Loss can bring out the best in people. My cousin took an overnight flight from Los Angeles so he could be here. A neighbor spotted me walking the dogs one evening. She came out to offer condolences, then insisted I take home some sourdough bread she had just pulled from the oven.
Yes, I get teary when I see Tym’s favorite foods at the grocery store or find notes he left around the house. I want to scream when I have to identify myself as a “widow,” the sorrow-laden term that conjures up black veils and poisonous spiders.
Along the way I’ve learned about gratitude. I am grateful to have spent 40 years with such a kind and gentle man. I am grateful to have a son who dropped everything and traveled 2,500 miles the minute I called him. I’m grateful to have loyal dogs to watch over me, blessed to have good neighbors and supportive friends.
And finally I’m grateful that Tym and I chose to live in Catawba County. We moved here sight unseen as newlyweds in 1979. It was one of the best decisions we ever made.
After attending Tym’s memorial service, family members from out-of-state told me how impressed they were with our adopted family of North Carolinians who have stood by me as I lurch into this new, ill-fitting chapter of life.
Lately I’ve been finding feathers in my path—blue ones, white ones, black ones and spotted ones. They’ve been resting in the grass, flower beds, along the roadside and sidewalks. A white down feather appeared inexplicably on my car seat.

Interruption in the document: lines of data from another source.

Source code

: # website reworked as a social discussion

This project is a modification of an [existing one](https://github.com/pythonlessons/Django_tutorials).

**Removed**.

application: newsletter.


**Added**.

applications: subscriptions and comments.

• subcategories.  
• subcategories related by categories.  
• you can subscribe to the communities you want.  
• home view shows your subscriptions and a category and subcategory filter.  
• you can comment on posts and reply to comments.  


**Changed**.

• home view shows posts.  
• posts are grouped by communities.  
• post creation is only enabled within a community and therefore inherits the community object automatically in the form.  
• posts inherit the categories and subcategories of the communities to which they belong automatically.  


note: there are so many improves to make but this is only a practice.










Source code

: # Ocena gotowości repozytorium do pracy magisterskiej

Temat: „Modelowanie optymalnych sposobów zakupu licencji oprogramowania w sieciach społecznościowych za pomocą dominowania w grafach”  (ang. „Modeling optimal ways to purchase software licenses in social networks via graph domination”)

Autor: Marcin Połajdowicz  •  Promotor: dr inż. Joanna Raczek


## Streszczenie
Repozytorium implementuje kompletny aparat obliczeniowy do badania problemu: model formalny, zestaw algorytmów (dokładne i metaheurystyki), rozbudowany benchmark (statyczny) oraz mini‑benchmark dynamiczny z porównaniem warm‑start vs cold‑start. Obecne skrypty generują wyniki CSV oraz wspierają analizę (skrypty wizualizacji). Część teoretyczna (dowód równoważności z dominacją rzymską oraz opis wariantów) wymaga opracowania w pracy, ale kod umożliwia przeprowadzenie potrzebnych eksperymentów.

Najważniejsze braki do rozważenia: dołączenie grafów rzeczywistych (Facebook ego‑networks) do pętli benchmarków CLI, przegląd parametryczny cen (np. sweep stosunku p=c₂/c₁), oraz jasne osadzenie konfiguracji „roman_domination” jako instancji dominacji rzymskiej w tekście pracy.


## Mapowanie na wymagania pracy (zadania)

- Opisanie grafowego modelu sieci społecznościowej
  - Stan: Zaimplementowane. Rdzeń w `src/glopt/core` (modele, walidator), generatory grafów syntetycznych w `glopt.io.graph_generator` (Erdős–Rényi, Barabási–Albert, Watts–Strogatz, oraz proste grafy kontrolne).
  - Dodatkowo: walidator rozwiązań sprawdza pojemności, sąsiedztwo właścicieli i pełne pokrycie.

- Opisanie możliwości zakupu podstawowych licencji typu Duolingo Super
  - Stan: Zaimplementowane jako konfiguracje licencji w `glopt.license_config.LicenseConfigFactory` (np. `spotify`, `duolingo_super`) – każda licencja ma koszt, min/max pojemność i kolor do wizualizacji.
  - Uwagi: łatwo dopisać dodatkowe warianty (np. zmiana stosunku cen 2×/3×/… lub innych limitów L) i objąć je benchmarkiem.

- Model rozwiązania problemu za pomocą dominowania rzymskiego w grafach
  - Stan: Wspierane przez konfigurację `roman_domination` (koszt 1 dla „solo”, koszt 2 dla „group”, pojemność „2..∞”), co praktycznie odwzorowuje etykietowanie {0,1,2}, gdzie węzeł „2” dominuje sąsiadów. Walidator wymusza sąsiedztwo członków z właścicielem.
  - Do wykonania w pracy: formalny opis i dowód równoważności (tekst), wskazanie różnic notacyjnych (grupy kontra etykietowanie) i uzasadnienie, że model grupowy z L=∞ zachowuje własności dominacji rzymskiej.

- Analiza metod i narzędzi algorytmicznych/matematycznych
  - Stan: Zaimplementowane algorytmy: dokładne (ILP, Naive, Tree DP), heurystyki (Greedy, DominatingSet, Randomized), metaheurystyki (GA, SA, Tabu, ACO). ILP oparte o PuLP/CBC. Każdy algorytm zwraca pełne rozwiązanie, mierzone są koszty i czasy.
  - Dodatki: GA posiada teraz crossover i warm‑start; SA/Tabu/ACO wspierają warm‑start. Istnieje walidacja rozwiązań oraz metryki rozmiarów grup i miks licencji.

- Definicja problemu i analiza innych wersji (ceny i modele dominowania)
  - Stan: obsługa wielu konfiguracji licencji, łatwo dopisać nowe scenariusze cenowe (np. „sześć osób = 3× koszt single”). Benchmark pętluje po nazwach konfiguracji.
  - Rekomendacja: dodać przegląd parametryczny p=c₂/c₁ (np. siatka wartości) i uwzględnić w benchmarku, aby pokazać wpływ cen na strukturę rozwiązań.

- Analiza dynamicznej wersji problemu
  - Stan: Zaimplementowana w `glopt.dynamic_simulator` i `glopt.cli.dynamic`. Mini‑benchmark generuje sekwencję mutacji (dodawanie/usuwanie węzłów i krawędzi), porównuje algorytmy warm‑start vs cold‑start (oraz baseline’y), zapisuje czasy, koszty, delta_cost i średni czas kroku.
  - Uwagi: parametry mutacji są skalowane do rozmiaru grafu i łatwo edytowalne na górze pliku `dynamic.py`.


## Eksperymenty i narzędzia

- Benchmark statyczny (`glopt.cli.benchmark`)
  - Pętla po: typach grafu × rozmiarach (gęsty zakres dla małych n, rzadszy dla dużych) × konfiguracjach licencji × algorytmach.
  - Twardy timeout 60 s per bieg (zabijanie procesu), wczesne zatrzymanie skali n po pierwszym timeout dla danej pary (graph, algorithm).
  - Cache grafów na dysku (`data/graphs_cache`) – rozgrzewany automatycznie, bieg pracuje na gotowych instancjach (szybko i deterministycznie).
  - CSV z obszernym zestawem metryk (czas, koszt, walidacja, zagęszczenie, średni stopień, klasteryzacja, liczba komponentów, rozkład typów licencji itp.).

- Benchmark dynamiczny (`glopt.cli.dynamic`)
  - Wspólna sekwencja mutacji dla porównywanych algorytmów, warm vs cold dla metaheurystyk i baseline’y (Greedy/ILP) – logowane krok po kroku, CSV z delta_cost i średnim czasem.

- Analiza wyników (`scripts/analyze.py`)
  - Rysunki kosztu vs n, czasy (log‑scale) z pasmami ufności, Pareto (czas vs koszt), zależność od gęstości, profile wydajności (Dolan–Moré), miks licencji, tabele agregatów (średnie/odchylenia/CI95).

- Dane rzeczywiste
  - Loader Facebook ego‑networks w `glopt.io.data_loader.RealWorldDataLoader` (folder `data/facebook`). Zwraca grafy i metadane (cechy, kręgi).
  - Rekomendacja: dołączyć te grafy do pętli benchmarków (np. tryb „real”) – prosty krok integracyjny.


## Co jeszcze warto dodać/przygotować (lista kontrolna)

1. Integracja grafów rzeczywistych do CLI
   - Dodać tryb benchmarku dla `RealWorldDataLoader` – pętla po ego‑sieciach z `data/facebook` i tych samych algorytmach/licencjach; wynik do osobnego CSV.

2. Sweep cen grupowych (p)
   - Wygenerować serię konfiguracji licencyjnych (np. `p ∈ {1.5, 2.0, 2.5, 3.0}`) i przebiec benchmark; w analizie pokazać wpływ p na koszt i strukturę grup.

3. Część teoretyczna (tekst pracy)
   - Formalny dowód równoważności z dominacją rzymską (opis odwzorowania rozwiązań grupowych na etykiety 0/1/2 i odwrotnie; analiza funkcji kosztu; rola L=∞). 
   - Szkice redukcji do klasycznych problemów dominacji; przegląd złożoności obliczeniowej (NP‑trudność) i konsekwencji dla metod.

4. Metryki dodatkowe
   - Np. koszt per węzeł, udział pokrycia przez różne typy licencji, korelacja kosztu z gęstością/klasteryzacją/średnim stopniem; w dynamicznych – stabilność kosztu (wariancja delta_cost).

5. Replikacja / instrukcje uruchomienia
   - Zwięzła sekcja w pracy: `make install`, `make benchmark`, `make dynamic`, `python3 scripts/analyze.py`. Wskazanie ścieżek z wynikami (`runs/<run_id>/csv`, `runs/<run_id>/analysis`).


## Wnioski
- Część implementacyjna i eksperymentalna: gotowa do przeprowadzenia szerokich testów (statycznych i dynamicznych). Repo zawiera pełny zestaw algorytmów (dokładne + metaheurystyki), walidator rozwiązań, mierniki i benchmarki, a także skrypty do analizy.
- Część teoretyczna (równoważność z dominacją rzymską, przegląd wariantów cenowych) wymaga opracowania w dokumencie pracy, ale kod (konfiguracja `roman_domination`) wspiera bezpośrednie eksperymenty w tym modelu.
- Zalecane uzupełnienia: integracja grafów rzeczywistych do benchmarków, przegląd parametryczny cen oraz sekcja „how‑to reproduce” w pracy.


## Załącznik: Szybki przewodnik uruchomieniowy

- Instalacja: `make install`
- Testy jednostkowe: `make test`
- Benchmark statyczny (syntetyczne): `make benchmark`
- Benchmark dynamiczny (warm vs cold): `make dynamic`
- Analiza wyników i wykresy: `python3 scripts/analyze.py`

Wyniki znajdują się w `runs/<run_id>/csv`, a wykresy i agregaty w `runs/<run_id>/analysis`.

They say feathers mean that angels are near, and I know this is true. Many of these angels are the good people of Catawba County.
But the most valuable lesson I’ve learned so far is this: Don’t put things off. If there’s something you want to do, then do it. If there’s somewhere you want to go, find the time to go. As the cliché goes, life is no dress rehearsal. Looking forward in hope will always beat looking back with regret.